Personal information
- Full name: Enzo Enrico Prono Zelaya
- Date of birth: 27 June 1991 (age 35)
- Place of birth: Asunción, Paraguay
- Height: 1.80 m (5 ft 11 in)
- Position: Striker

Youth career
- 2008: Fernando de la Mora
- 2009–2010: Libertad

Senior career*
- Years: Team / Apps / (Gls)
- 2011–2013: Sol de América / 65 / (12)
- 2013: → Olimpia (loan) / 26 / (4)
- 2014: → Arsenal Sarandí (loan) / 0 / (0)
- 2015–2018: General Diaz / 22 / (3)
- 2015–2017: → Atlante (loan) / 59 / (8)
- 2018: Zulia / 25 / (2)
- 2018: Aizawl / 1 / (0)
- 2018–2019: Alebrijes de Oaxaca / 4 / (0)

International career
- 2012: Paraguay / 1 / (0)

= Enzo Prono =

Paraguayan footballer (born 1991)

Enzo Enrico Prono Zelaya (born 27 June 1991) is a Paraguayan former footballer who played as a striker.

==Career==

===Early career===
Born in Asunción, Prono started his career with lowly Fernando de la Mora and subsequently joined Libertad, playing there until 2010. After one year with Libertad he moved to Europe, and had trials with Italian and Belgian clubs.

===Sol de America===
In 2011, Prono returned to his native country and joined Club Sol de América.
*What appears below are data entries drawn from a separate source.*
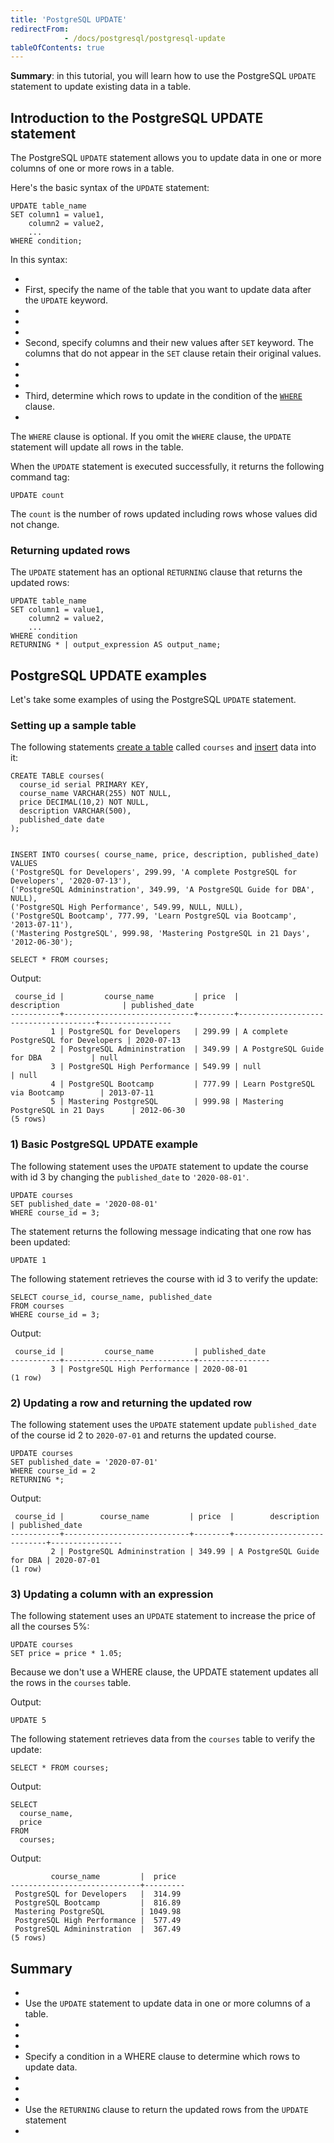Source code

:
 ```yaml
---
title: 'PostgreSQL UPDATE'
redirectFrom: 
            - /docs/postgresql/postgresql-update
tableOfContents: true
---
```



**Summary**: in this tutorial, you will learn how to use the PostgreSQL `UPDATE` statement to update existing data in a table.





## Introduction to the PostgreSQL UPDATE statement





The PostgreSQL `UPDATE` statement allows you to update data in one or more columns of one or more rows in a table.





Here's the basic syntax of the `UPDATE` statement:





```
UPDATE table_name
SET column1 = value1,
    column2 = value2,
    ...
WHERE condition;
```





In this syntax:





- 
- First, specify the name of the table that you want to update data after the `UPDATE` keyword.
- 
-
- 
- Second, specify columns and their new values after `SET` keyword. The columns that do not appear in the `SET` clause retain their original values.
- 
-
- 
- Third, determine which rows to update in the condition of the [`WHERE`](/docs/postgresql/postgresql-where) clause.
- 





The `WHERE` clause is optional. If you omit the `WHERE` clause, the `UPDATE` statement will update all rows in the table.





When the `UPDATE` statement is executed successfully, it returns the following command tag:





```
UPDATE count
```





The `count` is the number of rows updated including rows whose values did not change.





### Returning updated rows





The `UPDATE` statement has an optional `RETURNING` clause that returns the updated rows:





```
UPDATE table_name
SET column1 = value1,
    column2 = value2,
    ...
WHERE condition
RETURNING * | output_expression AS output_name;
```





## PostgreSQL UPDATE examples





Let's take some examples of using the PostgreSQL `UPDATE` statement.





### Setting up a sample table





The following statements [create a table](/docs/postgresql/postgresql-create-table/) called `courses` and [insert](https://www.postgresqltutorial.com/postgresql-tutorial/postgresql-insert) data into it:





```
CREATE TABLE courses(
  course_id serial PRIMARY KEY,
  course_name VARCHAR(255) NOT NULL,
  price DECIMAL(10,2) NOT NULL,
  description VARCHAR(500),
  published_date date
);


INSERT INTO courses( course_name, price, description, published_date)
VALUES
('PostgreSQL for Developers', 299.99, 'A complete PostgreSQL for Developers', '2020-07-13'),
('PostgreSQL Admininstration', 349.99, 'A PostgreSQL Guide for DBA', NULL),
('PostgreSQL High Performance', 549.99, NULL, NULL),
('PostgreSQL Bootcamp', 777.99, 'Learn PostgreSQL via Bootcamp', '2013-07-11'),
('Mastering PostgreSQL', 999.98, 'Mastering PostgreSQL in 21 Days', '2012-06-30');

SELECT * FROM courses;
```





Output:





```
 course_id |         course_name         | price  |             description              | published_date
-----------+-----------------------------+--------+--------------------------------------+----------------
         1 | PostgreSQL for Developers   | 299.99 | A complete PostgreSQL for Developers | 2020-07-13
         2 | PostgreSQL Admininstration  | 349.99 | A PostgreSQL Guide for DBA           | null
         3 | PostgreSQL High Performance | 549.99 | null                                 | null
         4 | PostgreSQL Bootcamp         | 777.99 | Learn PostgreSQL via Bootcamp        | 2013-07-11
         5 | Mastering PostgreSQL        | 999.98 | Mastering PostgreSQL in 21 Days      | 2012-06-30
(5 rows)
```





### 1) Basic PostgreSQL UPDATE example





The following statement uses the `UPDATE` statement to update the course with id 3 by changing the `published_date` to `'2020-08-01'`.





```
UPDATE courses
SET published_date = '2020-08-01'
WHERE course_id = 3;
```





The statement returns the following message indicating that one row has been updated:





```
UPDATE 1
```





The following statement retrieves the course with id 3 to verify the update:





```
SELECT course_id, course_name, published_date
FROM courses
WHERE course_id = 3;
```





Output:





```
 course_id |         course_name         | published_date
-----------+-----------------------------+----------------
         3 | PostgreSQL High Performance | 2020-08-01
(1 row)
```





### 2) Updating a row and returning the updated row





The following statement uses the `UPDATE` statement update `published_date` of the course id 2 to `2020-07-01` and returns the updated course.





```
UPDATE courses
SET published_date = '2020-07-01'
WHERE course_id = 2
RETURNING *;
```





Output:





```
 course_id |        course_name         | price  |        description         | published_date
-----------+----------------------------+--------+----------------------------+----------------
         2 | PostgreSQL Admininstration | 349.99 | A PostgreSQL Guide for DBA | 2020-07-01
(1 row)
```





### 3) Updating a column with an expression





The following statement uses an `UPDATE` statement to increase the price of all the courses 5%:





```
UPDATE courses
SET price = price * 1.05;
```





Because we don't use a WHERE clause, the UPDATE statement updates all the rows in the `courses` table.





Output:





```
UPDATE 5
```





The following statement retrieves data from the `courses` table to verify the update:





```
SELECT * FROM courses;
```





Output:





```
SELECT
  course_name,
  price
FROM
  courses;
```





Output:





```
         course_name         |  price
-----------------------------+---------
 PostgreSQL for Developers   |  314.99
 PostgreSQL Bootcamp         |  816.89
 Mastering PostgreSQL        | 1049.98
 PostgreSQL High Performance |  577.49
 PostgreSQL Admininstration  |  367.49
(5 rows)
```





## Summary





- 
- Use the `UPDATE` statement to update data in one or more columns of a table.
- 
-
- 
- Specify a condition in a WHERE clause to determine which rows to update data.
- 
-
- 
- Use the `RETURNING` clause to return the updated rows from the `UPDATE` statement
-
He made his debut on 24 April, coming on as a late substitute in a 0–2 loss at Olimpia. He scored his first professional goal on 20 August, netting his side's only of a draw at Tacuary. He was an ever-present figure during the campaign, as Sol de America narrowly avoided relegation.

===Olimpia===
On 12 January 2013, Prono joined Club Olimpia in a one-year loan deal with a buyout clause.

===Arsenal de Sarandí===
On 27 June 2014, it was reported that Prono had joined Argentine Primera División club Arsenal de Sarandí on an 18-month loan deal.

==International career==
On 10 February 2012, Prono was called up to Paraguay national football team.
Five days later, he made his international debut, coming off the bench to replace José Ortigoza in the last 3 minutes of the 2–0 victory against Chile.

==Playing style==
Prono is one of the greatest prospects of Paraguayan football. He is compared with Radamel Falcao and Lucas Barrios. His main ability, despite being a 178 cm tall, is his headers. This began in the Libertad youth system, when the youth coach told Prono to throw a ball in a wall and head it every day.